:: EXERCISE PROMPT ::
For this exercise, please find the lines in the entries that include the word "provided" and copy them.
════
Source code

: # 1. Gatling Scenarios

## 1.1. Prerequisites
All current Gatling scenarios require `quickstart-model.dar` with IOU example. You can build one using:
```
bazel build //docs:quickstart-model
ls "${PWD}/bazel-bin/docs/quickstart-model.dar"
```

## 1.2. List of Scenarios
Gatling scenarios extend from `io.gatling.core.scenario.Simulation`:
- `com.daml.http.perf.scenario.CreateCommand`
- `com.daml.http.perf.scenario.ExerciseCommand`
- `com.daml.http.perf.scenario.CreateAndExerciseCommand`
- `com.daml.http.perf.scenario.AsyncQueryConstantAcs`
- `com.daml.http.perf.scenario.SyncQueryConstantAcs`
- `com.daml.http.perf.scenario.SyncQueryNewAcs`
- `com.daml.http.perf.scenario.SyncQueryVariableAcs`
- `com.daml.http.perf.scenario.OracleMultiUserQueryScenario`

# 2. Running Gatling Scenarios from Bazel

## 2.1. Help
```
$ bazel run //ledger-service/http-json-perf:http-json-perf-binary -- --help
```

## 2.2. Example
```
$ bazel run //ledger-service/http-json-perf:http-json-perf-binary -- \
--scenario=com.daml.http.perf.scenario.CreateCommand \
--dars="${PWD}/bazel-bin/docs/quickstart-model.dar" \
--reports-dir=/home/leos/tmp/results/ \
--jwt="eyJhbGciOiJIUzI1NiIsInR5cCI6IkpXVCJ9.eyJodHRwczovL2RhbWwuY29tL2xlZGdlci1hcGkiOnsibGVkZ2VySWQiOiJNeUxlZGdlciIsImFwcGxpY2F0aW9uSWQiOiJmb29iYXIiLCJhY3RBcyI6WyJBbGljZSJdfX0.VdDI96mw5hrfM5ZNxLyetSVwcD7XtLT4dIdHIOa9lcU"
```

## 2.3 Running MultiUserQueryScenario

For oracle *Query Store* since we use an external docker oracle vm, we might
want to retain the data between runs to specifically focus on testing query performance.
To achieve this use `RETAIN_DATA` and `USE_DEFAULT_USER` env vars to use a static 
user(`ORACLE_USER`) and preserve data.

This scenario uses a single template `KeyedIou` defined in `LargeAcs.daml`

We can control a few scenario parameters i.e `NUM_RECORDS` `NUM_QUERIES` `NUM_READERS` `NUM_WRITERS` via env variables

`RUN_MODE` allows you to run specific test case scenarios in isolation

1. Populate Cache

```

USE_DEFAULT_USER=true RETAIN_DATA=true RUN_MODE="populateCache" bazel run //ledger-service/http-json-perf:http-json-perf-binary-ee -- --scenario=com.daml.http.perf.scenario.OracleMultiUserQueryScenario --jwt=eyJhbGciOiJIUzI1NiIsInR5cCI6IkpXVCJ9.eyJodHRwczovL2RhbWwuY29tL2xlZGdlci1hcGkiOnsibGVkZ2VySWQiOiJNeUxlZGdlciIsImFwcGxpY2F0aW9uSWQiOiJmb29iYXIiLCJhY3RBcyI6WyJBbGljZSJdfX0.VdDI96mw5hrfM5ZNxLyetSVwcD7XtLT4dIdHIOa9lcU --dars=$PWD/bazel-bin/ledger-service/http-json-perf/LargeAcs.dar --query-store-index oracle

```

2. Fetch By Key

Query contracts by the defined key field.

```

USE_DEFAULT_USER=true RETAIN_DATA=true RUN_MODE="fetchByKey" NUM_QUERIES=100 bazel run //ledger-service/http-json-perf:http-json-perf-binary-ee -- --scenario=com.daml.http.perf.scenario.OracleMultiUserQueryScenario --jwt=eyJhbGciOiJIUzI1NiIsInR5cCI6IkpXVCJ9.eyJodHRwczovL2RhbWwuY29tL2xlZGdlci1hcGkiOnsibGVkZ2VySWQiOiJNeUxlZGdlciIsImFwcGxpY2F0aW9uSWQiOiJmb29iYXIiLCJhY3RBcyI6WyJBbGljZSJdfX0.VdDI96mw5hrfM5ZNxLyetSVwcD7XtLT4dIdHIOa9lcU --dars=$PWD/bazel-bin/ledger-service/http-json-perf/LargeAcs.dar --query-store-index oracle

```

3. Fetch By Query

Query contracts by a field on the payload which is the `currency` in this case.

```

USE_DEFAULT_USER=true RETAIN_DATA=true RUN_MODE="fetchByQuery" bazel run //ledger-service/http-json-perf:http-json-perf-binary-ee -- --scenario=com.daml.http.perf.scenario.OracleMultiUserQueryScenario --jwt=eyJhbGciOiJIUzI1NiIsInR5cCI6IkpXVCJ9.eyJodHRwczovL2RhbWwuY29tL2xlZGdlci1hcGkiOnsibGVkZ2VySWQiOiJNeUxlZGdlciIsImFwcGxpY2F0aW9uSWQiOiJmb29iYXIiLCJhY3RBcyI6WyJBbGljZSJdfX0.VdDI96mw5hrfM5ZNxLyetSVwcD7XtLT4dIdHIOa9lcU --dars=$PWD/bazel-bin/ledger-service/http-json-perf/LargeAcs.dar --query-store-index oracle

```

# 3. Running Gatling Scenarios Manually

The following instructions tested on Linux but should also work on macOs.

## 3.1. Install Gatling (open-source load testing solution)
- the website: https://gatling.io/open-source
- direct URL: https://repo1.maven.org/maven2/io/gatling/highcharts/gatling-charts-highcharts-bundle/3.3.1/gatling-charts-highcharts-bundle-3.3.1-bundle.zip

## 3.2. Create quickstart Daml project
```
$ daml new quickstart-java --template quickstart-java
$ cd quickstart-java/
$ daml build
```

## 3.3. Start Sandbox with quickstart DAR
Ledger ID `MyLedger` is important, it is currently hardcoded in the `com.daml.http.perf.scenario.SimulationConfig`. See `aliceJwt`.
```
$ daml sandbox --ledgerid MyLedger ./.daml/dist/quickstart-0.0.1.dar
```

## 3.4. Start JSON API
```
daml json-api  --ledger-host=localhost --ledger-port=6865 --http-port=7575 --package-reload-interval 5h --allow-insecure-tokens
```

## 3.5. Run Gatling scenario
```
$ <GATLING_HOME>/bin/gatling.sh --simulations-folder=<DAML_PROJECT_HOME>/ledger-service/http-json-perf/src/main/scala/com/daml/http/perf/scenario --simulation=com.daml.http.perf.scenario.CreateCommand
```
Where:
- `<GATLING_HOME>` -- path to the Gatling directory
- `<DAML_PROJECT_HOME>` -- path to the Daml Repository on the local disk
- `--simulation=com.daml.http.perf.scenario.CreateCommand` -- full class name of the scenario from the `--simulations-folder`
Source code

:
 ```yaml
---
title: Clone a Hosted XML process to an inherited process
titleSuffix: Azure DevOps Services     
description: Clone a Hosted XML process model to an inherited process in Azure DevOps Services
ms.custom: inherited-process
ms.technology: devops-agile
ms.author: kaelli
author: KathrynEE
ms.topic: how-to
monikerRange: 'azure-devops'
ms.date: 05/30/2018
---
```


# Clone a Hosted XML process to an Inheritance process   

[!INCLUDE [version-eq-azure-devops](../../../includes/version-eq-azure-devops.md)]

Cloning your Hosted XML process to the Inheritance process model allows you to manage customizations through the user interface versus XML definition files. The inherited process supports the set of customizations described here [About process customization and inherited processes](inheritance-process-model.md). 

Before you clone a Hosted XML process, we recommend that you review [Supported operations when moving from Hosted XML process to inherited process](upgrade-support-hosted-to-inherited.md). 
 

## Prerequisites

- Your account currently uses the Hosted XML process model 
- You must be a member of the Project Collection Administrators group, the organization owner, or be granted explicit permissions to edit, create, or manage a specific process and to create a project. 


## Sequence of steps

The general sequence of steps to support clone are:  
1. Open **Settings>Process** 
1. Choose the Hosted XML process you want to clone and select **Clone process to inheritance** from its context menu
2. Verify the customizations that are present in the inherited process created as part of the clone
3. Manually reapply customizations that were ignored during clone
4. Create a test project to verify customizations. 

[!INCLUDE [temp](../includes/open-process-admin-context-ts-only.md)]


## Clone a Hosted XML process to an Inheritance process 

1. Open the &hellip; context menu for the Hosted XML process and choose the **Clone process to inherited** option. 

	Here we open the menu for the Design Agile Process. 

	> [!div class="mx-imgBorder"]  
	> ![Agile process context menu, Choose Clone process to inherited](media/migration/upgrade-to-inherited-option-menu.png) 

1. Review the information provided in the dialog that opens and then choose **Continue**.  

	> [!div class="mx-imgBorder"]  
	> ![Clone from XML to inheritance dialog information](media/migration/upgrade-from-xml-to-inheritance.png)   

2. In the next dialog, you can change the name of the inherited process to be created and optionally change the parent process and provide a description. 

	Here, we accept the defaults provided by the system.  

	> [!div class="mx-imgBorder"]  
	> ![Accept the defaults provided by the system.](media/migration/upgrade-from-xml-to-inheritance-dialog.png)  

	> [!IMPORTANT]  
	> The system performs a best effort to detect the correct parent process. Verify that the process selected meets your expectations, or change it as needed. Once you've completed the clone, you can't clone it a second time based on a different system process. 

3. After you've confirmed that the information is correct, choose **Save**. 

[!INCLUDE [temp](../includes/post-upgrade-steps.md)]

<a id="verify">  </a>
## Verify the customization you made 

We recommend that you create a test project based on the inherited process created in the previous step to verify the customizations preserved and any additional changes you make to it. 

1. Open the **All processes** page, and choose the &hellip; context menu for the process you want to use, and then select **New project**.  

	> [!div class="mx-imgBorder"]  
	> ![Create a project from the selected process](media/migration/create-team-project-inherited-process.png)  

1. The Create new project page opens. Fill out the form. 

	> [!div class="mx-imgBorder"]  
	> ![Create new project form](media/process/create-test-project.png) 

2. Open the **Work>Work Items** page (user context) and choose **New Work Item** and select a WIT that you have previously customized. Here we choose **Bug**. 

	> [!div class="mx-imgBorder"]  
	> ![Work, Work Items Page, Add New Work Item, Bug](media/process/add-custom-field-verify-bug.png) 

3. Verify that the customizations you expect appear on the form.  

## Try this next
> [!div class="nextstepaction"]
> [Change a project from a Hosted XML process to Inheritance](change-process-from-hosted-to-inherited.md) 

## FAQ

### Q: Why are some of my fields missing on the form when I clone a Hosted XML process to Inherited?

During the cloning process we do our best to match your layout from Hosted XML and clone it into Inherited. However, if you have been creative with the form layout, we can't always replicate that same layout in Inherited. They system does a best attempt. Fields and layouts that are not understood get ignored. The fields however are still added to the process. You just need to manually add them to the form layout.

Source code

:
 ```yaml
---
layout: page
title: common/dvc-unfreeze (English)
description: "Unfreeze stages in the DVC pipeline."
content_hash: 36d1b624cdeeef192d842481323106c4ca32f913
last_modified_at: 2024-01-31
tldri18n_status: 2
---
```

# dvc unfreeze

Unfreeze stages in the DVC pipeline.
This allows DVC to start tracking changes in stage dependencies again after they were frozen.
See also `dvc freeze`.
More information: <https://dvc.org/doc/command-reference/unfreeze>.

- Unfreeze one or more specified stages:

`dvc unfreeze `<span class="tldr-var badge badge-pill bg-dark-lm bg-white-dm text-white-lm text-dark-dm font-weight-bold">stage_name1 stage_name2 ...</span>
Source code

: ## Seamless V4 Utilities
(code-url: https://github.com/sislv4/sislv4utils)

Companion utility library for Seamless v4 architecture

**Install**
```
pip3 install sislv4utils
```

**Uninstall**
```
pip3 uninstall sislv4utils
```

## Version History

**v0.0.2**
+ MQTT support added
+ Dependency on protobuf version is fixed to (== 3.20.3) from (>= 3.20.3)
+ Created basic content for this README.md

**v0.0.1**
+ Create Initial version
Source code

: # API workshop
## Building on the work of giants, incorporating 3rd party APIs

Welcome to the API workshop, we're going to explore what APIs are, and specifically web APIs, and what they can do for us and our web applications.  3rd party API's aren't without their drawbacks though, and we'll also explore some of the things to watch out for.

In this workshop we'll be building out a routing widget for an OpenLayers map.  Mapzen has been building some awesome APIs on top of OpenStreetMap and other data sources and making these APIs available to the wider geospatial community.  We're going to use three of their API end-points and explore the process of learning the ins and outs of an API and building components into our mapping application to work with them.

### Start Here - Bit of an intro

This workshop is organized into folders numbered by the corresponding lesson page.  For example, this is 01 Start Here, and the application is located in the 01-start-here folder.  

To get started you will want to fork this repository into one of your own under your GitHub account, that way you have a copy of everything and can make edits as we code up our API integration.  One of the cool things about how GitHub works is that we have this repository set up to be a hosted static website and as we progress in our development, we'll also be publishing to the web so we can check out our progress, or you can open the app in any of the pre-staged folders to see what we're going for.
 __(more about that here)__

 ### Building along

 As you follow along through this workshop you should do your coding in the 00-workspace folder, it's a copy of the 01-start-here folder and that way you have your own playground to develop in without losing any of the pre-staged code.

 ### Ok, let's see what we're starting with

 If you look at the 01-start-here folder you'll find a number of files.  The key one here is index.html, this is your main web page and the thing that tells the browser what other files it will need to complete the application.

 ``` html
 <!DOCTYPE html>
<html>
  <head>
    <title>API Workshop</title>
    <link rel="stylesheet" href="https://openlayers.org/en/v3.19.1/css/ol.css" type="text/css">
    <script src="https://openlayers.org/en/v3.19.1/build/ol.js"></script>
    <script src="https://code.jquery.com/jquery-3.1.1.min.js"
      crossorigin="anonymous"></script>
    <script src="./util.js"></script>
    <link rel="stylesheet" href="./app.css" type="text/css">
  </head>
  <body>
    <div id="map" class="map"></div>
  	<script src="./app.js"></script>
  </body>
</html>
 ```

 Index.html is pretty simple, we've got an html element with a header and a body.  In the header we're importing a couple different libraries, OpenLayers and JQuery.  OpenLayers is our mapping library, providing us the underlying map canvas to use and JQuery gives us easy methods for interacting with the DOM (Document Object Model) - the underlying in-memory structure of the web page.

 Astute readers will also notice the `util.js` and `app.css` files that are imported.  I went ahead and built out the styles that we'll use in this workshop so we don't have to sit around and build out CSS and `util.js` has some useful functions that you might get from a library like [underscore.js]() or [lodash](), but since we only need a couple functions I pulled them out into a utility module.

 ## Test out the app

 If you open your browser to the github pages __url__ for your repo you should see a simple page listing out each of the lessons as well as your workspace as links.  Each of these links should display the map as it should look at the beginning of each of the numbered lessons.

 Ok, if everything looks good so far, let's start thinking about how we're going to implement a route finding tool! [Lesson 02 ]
════
:: COMPLETED TASK ::
1. Review the information provided in the dialog that opens and then choose **Continue**.  
	Here, we accept the defaults provided by the system.  
	> ![Accept the defaults provided by the system.](media/migration/upgrade-from-xml-to-inheritance-dialog.png)  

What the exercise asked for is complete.